Pazartesi, Ağustos 27, 2007

Yalan Söylemek

Hayat çok ilginç, insanlar sizi anladığını sandığı zaman aslında hiçbirşey anlamamış oluyorlar... Bitişleri başlangıçları hiç çözemiyorlar... Oysa ben bunu istemiyorum, geçen gün Levent'in bir arkadaşını anlatırken kullandığı gibi Sosyal zekası gelişmiş insanları istiyorum.

Yazılarımdan birinde bir söz yazarak bitirmiştim; Yine de sevgilerimi ve saygılarımı sunmaya çalışıyorum... demiştim.
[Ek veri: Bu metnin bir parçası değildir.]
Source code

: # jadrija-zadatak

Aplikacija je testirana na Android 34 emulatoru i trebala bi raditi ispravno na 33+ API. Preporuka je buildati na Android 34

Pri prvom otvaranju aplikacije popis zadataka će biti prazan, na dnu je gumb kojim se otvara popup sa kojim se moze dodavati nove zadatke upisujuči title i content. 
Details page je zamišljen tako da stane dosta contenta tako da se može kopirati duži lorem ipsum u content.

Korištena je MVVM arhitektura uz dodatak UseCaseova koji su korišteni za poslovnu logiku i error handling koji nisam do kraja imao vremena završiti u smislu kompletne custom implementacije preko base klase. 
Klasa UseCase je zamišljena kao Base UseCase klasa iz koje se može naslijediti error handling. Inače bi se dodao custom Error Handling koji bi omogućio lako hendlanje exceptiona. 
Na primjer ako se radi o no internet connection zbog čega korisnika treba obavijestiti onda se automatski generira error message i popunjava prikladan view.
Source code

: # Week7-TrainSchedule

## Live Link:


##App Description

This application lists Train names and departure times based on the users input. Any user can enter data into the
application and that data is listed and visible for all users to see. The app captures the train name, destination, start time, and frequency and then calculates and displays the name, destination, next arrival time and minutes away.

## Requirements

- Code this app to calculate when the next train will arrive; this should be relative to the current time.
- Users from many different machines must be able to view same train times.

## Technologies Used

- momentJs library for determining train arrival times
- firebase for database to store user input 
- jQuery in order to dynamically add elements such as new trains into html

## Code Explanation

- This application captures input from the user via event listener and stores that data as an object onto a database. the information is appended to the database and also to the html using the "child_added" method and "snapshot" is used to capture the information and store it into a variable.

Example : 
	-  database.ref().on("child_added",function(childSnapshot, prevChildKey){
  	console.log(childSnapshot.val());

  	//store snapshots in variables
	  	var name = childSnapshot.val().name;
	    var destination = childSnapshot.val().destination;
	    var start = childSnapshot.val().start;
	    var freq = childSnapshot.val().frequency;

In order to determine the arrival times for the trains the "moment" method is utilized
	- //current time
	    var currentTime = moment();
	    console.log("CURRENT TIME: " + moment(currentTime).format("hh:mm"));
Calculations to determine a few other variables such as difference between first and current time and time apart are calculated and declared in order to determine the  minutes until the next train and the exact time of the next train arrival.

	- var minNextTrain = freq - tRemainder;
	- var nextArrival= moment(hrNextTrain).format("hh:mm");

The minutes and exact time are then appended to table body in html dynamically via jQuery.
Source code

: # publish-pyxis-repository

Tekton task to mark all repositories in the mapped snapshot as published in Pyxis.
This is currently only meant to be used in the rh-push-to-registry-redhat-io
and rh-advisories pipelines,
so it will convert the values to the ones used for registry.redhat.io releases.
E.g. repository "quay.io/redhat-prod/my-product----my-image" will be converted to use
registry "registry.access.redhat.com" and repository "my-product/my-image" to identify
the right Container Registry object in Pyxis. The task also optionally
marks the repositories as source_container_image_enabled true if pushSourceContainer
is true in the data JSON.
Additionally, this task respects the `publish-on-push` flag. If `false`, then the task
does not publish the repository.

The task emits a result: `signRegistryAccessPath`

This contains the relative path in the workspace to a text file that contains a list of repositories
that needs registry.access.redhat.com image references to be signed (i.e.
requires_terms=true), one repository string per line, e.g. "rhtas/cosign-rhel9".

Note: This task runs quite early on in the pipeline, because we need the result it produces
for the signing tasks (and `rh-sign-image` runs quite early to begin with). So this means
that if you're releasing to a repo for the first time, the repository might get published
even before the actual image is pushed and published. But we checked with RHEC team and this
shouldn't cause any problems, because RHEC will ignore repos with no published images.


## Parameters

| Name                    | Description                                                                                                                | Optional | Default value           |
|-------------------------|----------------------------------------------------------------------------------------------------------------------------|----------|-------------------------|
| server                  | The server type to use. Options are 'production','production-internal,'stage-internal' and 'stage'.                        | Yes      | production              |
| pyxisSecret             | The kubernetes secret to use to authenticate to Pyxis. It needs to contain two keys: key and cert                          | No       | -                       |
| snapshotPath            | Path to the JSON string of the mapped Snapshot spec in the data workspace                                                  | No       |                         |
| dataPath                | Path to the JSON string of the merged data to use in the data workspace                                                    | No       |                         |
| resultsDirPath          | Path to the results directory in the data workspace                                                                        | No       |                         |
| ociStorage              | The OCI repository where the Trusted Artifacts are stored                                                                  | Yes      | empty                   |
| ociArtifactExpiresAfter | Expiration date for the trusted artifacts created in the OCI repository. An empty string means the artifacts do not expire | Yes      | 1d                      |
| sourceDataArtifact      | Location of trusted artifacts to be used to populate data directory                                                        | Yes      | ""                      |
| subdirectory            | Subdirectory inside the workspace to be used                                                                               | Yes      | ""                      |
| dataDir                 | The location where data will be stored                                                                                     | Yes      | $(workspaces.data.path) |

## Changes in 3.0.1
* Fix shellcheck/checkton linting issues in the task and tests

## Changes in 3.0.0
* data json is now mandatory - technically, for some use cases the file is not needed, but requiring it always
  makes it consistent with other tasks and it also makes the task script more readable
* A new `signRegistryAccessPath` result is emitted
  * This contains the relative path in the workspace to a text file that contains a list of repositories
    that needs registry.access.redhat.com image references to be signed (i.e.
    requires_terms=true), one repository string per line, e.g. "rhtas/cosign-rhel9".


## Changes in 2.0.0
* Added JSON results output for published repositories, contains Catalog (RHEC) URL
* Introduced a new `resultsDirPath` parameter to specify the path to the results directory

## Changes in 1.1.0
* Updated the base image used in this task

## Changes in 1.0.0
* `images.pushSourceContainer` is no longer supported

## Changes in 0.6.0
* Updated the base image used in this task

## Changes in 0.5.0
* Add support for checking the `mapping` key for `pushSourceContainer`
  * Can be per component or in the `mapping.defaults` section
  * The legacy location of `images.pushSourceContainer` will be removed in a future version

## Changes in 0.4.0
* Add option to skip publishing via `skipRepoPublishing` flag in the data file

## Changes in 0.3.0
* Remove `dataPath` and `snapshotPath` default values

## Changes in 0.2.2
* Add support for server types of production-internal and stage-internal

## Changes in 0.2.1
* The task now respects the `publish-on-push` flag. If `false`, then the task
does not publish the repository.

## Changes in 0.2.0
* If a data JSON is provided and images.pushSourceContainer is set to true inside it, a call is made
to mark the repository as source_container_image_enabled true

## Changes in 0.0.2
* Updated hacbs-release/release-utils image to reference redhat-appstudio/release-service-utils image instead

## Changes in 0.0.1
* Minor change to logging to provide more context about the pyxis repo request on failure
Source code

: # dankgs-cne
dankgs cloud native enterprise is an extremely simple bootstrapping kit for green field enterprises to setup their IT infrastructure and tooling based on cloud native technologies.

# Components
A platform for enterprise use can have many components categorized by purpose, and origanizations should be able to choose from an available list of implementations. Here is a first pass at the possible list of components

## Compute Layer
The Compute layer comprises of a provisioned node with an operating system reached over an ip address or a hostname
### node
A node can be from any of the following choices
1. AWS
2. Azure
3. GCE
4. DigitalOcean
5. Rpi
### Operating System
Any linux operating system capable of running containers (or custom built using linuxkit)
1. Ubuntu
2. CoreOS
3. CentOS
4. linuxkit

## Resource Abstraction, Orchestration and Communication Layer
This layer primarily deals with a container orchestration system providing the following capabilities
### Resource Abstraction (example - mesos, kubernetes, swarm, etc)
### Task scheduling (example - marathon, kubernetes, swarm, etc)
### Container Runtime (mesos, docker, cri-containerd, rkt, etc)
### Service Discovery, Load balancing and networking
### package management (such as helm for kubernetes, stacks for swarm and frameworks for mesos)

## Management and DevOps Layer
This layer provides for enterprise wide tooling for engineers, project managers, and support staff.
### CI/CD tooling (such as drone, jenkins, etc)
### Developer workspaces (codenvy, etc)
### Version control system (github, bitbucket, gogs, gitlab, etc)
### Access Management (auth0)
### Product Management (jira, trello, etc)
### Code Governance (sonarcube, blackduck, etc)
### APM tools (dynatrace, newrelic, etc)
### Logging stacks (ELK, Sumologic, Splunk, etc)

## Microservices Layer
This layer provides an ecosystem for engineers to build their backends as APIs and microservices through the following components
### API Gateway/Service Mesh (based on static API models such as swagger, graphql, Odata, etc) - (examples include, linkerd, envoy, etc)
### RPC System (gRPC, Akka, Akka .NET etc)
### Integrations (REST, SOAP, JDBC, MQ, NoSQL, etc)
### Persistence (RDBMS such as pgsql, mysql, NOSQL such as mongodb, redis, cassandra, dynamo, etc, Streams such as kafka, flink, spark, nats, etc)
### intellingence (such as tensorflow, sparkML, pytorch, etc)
Bu sözün ne anlama geldiğini anlayamayanlara çok üzülüyorum. Onlara o yazıyı baştan sona okumalarını ve bazı şeylerin ne zamandan beri farkında olduğumu düşünmelerini istiyorum. Yalan söylediğinizde o yalanla ilgili kesin bilgiler sizin ne kadar alçalabileceğinizin ölçütüdür. Ve ben bunu ne yazık ki birileri için ölçmüştüm.

Yalanlarınız için teşekkür ederim. Bana hayata dair bir tecrübe daha verdiniz. Ancak sizin için çok üzgünüm. Sizleri daha fazla yakınımda, yakınım olarak görmek istemiyorum.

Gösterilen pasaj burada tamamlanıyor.